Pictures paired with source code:

* * * * *

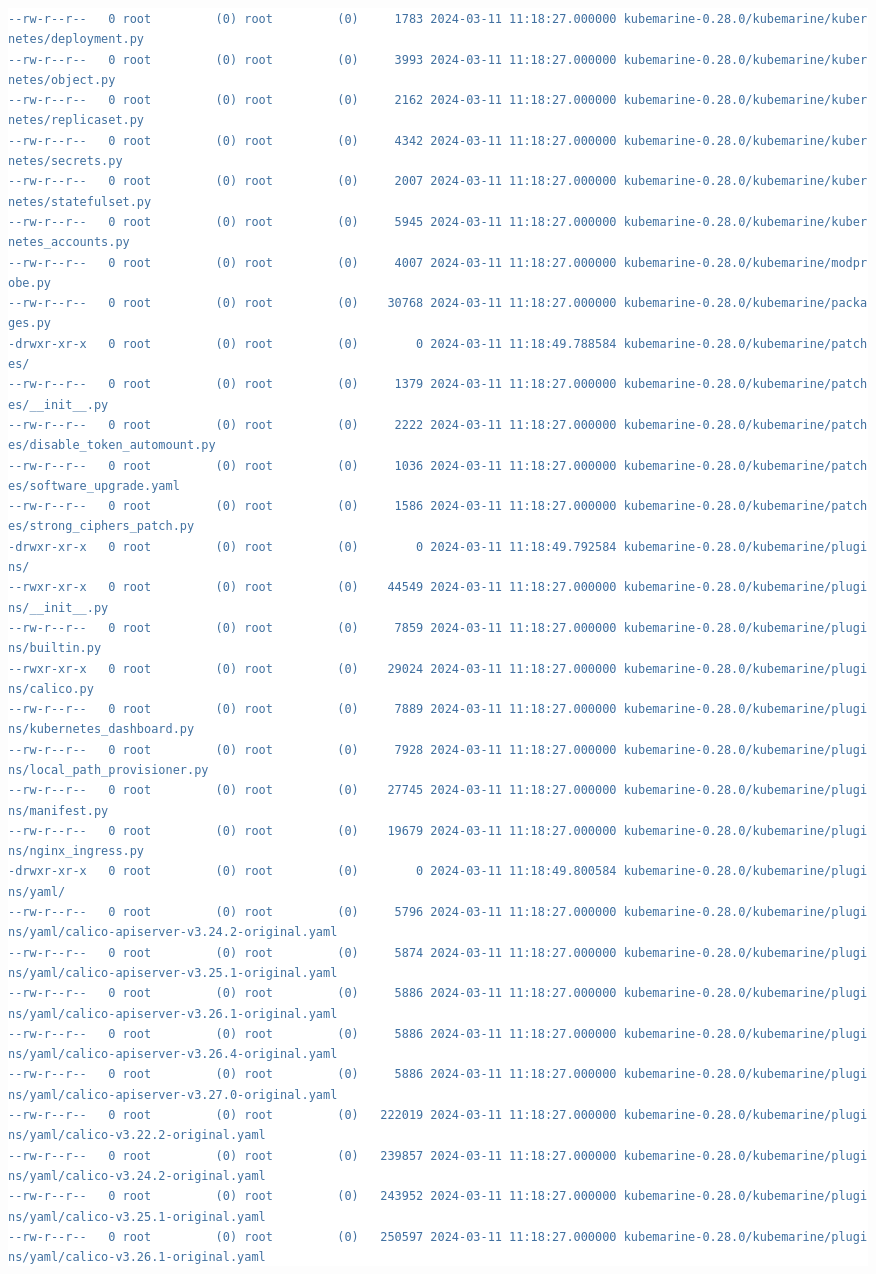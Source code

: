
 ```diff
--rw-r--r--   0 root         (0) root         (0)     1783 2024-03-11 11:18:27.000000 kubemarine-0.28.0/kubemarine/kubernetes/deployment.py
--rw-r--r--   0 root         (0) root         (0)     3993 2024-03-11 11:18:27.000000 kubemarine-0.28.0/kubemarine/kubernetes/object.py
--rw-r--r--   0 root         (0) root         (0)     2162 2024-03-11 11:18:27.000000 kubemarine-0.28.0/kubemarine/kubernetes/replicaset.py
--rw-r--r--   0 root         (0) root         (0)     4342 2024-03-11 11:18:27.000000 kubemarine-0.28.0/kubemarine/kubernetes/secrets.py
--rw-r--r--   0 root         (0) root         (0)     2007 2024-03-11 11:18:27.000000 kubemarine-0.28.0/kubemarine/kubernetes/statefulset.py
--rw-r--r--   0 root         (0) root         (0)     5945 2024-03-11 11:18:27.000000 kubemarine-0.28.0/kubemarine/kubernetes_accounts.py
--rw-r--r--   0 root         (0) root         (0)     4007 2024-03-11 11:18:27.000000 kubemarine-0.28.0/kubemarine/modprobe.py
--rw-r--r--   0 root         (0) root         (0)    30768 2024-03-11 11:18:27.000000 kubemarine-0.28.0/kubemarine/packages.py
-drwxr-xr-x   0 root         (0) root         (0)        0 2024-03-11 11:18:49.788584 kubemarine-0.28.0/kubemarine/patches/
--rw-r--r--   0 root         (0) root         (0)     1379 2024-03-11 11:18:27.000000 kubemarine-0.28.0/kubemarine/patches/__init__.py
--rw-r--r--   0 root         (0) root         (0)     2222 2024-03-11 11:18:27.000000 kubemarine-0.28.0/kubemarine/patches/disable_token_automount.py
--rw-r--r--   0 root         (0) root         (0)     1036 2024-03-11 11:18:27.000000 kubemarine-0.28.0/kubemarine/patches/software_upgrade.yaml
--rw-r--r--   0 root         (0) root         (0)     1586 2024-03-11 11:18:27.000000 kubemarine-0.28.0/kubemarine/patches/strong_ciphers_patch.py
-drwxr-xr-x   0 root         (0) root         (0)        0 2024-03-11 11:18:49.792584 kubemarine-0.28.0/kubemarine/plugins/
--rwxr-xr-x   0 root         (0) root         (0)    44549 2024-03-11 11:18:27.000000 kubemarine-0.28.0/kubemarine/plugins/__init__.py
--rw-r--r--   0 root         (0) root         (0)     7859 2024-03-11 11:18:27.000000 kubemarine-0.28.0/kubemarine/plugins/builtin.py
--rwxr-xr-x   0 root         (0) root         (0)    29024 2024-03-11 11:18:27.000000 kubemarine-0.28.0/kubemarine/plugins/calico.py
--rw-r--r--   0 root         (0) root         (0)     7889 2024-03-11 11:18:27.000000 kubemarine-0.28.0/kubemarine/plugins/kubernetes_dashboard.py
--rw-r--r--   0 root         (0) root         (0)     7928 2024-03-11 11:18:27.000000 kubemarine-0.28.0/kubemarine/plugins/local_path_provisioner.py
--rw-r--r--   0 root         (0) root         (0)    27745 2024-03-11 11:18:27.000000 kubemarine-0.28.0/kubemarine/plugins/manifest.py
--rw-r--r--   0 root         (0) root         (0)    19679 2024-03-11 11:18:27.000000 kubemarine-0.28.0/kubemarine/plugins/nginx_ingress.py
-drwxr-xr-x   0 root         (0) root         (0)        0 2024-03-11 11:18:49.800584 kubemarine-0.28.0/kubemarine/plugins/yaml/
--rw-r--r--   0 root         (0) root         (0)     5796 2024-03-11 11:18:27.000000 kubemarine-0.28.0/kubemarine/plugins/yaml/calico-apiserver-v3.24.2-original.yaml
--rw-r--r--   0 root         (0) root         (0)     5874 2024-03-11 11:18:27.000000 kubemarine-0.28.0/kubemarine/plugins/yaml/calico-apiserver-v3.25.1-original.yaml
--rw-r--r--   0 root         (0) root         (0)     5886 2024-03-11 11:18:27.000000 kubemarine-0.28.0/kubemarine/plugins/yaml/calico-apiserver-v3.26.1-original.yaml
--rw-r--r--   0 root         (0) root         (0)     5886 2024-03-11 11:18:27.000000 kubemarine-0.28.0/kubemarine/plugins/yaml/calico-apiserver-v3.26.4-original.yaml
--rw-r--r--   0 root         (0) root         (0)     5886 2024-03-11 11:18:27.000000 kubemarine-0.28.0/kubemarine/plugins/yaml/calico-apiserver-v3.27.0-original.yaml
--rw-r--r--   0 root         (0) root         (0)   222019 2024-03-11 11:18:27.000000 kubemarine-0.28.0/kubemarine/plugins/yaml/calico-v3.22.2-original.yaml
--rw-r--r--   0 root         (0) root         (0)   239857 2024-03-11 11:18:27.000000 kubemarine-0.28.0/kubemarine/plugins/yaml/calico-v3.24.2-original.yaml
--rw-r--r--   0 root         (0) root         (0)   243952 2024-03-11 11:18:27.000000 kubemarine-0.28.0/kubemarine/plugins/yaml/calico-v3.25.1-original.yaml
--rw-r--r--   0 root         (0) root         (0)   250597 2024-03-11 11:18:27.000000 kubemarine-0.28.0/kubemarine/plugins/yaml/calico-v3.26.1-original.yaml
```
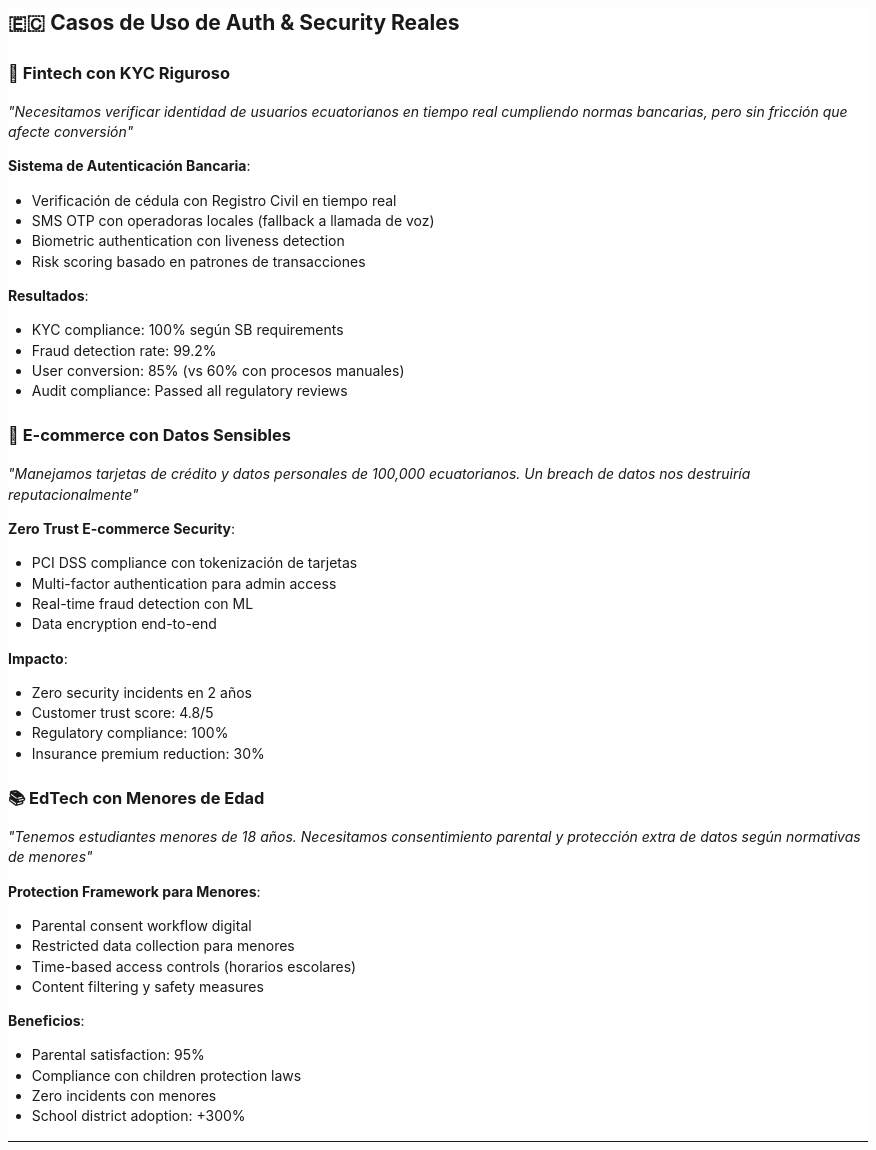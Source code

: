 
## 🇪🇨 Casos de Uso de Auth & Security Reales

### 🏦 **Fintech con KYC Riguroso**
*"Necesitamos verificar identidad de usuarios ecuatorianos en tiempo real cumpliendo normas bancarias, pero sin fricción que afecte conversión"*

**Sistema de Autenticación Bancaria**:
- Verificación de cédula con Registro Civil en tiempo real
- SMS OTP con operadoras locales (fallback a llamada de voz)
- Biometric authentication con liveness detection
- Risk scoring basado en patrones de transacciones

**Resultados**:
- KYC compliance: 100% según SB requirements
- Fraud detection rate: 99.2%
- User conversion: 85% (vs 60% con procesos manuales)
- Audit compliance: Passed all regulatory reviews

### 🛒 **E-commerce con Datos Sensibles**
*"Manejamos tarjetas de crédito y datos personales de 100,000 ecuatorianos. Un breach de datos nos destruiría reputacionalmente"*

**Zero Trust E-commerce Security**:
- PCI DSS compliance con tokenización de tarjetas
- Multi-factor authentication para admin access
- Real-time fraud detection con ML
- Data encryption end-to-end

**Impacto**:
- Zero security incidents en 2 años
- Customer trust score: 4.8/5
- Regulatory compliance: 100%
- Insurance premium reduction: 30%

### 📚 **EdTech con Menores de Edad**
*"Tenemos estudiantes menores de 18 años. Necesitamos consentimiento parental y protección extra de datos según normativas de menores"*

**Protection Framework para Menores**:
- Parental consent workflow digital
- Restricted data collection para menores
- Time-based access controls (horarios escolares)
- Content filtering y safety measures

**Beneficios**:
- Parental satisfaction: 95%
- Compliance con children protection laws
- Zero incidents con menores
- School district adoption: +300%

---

* * * * *

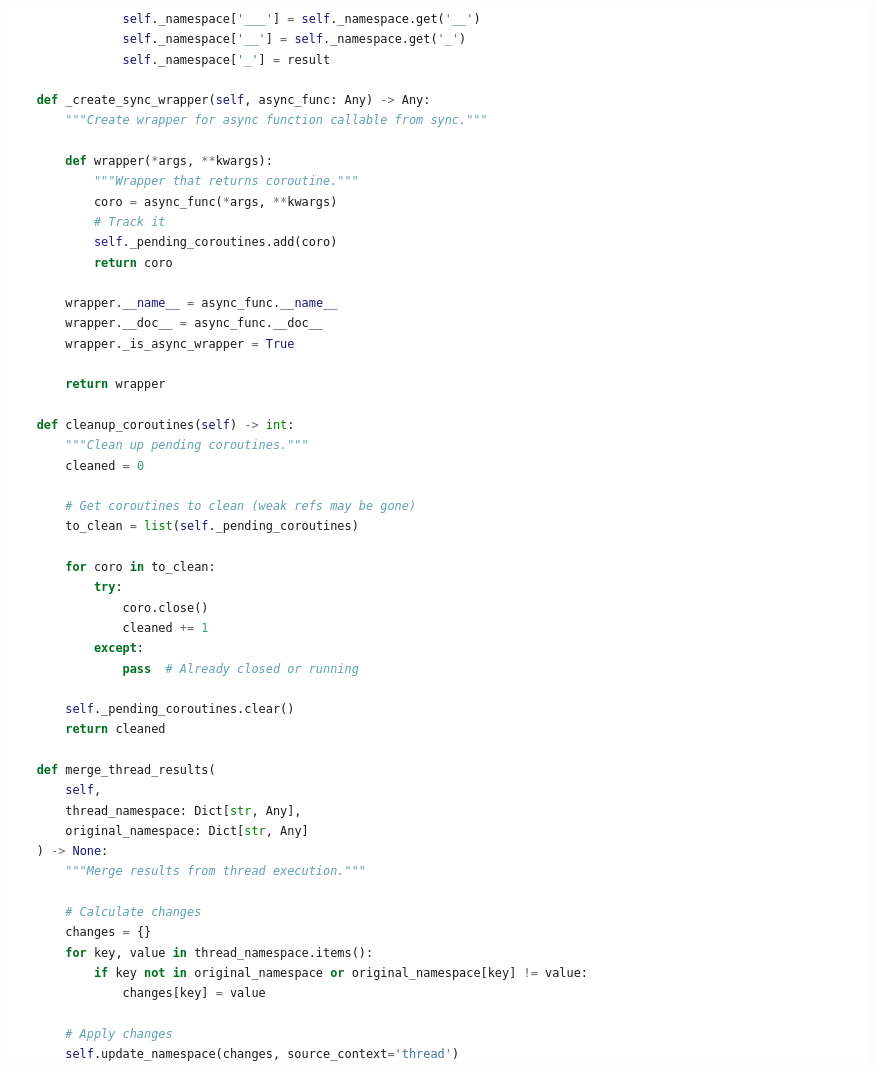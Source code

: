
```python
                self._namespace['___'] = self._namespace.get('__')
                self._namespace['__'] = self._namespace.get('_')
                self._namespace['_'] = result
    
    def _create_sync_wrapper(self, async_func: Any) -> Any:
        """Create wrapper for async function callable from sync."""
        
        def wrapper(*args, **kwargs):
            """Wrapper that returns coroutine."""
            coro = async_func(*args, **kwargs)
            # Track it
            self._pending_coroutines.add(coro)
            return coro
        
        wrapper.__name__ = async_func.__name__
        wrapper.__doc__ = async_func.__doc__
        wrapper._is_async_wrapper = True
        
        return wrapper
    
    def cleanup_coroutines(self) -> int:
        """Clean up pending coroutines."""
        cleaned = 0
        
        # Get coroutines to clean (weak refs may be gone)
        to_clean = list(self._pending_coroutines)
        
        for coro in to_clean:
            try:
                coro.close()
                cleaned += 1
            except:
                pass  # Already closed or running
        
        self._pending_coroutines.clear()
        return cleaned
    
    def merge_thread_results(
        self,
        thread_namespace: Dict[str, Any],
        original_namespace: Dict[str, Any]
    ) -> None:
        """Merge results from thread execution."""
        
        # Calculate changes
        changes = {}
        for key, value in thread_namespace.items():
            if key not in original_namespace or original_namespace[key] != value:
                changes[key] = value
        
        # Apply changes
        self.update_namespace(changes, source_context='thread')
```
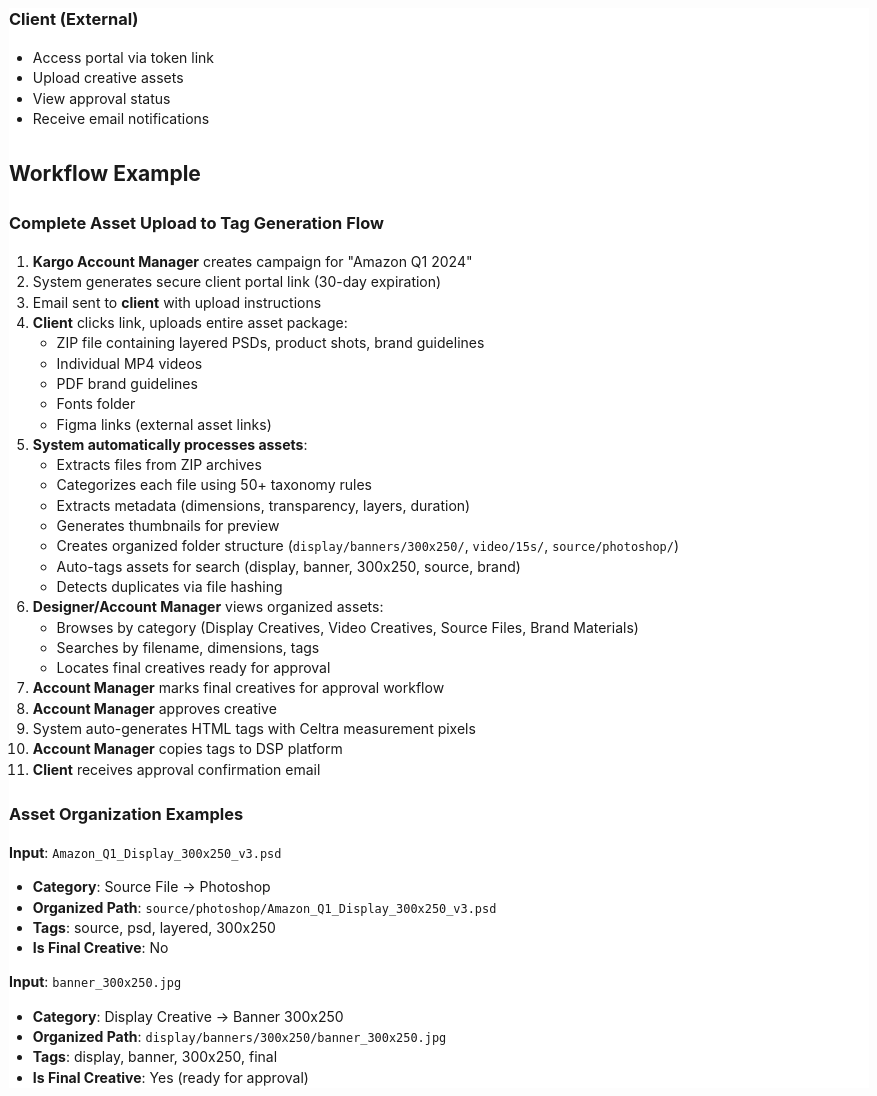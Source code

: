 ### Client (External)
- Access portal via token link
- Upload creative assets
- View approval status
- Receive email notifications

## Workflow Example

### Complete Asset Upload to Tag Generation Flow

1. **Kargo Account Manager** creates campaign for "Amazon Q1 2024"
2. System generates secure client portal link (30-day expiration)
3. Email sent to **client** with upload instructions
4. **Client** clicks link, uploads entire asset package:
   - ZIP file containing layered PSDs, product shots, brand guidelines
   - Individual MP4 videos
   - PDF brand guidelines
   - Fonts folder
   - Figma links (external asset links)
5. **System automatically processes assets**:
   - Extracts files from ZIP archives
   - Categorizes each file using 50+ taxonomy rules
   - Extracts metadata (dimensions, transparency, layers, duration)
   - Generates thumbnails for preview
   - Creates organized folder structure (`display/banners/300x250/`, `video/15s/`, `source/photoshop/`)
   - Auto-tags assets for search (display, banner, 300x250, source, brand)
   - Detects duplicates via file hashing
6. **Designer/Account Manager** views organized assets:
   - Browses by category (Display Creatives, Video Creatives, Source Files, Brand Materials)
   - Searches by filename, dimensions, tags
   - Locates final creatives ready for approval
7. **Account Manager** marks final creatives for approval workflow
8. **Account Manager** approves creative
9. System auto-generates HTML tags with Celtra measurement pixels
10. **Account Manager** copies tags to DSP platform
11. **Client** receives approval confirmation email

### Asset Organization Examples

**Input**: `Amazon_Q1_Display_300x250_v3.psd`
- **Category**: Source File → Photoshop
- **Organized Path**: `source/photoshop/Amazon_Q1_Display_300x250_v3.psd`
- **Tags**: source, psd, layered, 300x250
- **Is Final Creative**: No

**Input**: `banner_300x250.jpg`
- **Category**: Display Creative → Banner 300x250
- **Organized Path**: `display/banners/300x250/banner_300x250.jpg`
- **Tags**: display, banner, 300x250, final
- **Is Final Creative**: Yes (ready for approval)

* * * * *

## PROBLEM TO SOLVE
List every line in the records above that contains the word "Dict".

## RESPONSE
        thread_namespace: Dict[str, Any],
        original_namespace: Dict[str, Any]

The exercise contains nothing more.